ACTIVITY - Beginning with the first entry, restate the data word for word and leave out the images.

ENTRIES SHOWN -
+++
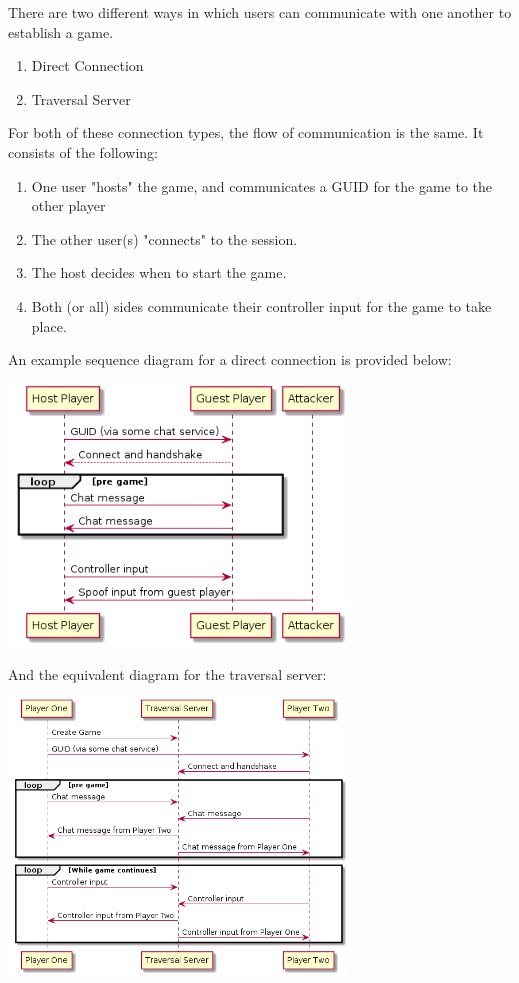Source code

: \documentclass[conference]{IEEEtran}
\begin{document}
There are two different ways in which users can communicate with one another to establish a game.
\vspace{0.5cm}
\begin{enumerate}  
\item Direct Connection
\item Traversal Server
\end{enumerate}
\vspace{0.5cm}
For both of these connection types, the flow of communication is the same. It consists of the following:

\begin{enumerate}  
\item One user "hosts" the game, and communicates a GUID for the game to the other player
\item The other user(s) "connects" to the session.
\item The host decides when to start the game.
\item Both (or all) sides communicate their controller input for the game to take place.
\end{enumerate}
\vspace{0.cm}

An example sequence diagram for a direct connection is provided below:
\begin{center}
\includegraphics[width=9cm]{Figures/Basic_Sequence}
\end{center}
\vspace{0.3cm}
And the equivalent diagram for the traversal server:
\begin{center}
\includegraphics[width=9cm]{Figures/Sequence_Traversal}
\end{center}
\vspace{0.3cm}
\end{document}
+++
SOLUTION -
Source code

: \documentclass[conference]{IEEEtran}
\begin{document}
There are two different ways in which users can communicate with one another to establish a game.
\vspace{0.5cm}
\begin{enumerate}  
\item Direct Connection
\item Traversal Server
\end{enumerate}
\vspace{0.5cm}
For both of these connection types, the flow of communication is the same. It consists of the following:

\begin{enumerate}  
\item One user "hosts" the game, and communicates a GUID for the game to the other player
\item The other user(s) "connects" to the session.
\item The host decides when to start the game.
\item Both (or all) sides communicate their controller input for the game to take place.
\end{enumerate}
\vspace{0.cm}

An example sequence diagram for a direct connection is provided below:
\begin{center}
\includegraphics[width=9cm]{Figures/Basic_Sequence}
\end{center}
\vspace{0.3cm}
And the equivalent diagram for the traversal server:
\begin{center}
\includegraphics[width=9cm]{Figures/Sequence_Traversal}
\end{center}
\vspace{0.3cm}
\end{document}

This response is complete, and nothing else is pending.